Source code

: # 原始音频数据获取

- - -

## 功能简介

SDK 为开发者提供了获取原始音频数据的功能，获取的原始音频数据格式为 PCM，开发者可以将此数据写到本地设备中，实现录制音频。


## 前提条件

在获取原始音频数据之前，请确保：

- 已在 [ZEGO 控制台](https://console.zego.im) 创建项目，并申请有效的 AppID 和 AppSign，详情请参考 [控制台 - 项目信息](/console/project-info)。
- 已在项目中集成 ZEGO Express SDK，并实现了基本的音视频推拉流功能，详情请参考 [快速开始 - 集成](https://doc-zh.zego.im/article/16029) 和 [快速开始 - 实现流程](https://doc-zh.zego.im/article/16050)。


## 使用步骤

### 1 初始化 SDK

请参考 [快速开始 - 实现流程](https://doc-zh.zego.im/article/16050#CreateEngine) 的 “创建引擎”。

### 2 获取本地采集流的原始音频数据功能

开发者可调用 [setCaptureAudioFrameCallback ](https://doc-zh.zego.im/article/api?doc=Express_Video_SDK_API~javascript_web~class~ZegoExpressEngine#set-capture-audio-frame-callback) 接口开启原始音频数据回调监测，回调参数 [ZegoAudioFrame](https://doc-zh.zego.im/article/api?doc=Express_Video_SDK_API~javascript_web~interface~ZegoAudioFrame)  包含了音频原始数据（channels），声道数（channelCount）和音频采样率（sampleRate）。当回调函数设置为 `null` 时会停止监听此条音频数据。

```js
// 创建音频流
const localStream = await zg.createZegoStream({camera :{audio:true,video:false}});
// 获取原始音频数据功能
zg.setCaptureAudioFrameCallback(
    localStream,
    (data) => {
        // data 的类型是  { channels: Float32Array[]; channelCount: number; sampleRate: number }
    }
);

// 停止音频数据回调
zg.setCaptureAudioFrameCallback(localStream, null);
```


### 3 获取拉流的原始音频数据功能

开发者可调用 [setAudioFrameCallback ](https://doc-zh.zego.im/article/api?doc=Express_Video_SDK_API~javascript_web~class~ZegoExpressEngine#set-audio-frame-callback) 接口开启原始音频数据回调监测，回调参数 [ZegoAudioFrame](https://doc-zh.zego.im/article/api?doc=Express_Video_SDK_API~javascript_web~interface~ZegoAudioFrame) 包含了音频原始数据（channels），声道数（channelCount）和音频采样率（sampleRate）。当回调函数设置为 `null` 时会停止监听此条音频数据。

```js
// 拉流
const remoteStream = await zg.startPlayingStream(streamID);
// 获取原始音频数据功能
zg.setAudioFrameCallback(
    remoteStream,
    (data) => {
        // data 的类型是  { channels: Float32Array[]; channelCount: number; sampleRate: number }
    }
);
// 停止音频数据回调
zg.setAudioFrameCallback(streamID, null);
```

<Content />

※ ※ ※

Return each line of the records above in which the word "包含了音频原始数据" occurs.

开发者可调用 [setCaptureAudioFrameCallback ](https://doc-zh.zego.im/article/api?doc=Express_Video_SDK_API~javascript_web~class~ZegoExpressEngine#set-capture-audio-frame-callback) 接口开启原始音频数据回调监测，回调参数 [ZegoAudioFrame](https://doc-zh.zego.im/article/api?doc=Express_Video_SDK_API~javascript_web~interface~ZegoAudioFrame)  包含了音频原始数据（channels），声道数（channelCount）和音频采样率（sampleRate）。当回调函数设置为 `null` 时会停止监听此条音频数据。
开发者可调用 [setAudioFrameCallback ](https://doc-zh.zego.im/article/api?doc=Express_Video_SDK_API~javascript_web~class~ZegoExpressEngine#set-audio-frame-callback) 接口开启原始音频数据回调监测，回调参数 [ZegoAudioFrame](https://doc-zh.zego.im/article/api?doc=Express_Video_SDK_API~javascript_web~interface~ZegoAudioFrame) 包含了音频原始数据（channels），声道数（channelCount）和音频采样率（sampleRate）。当回调函数设置为 `null` 时会停止监听此条音频数据。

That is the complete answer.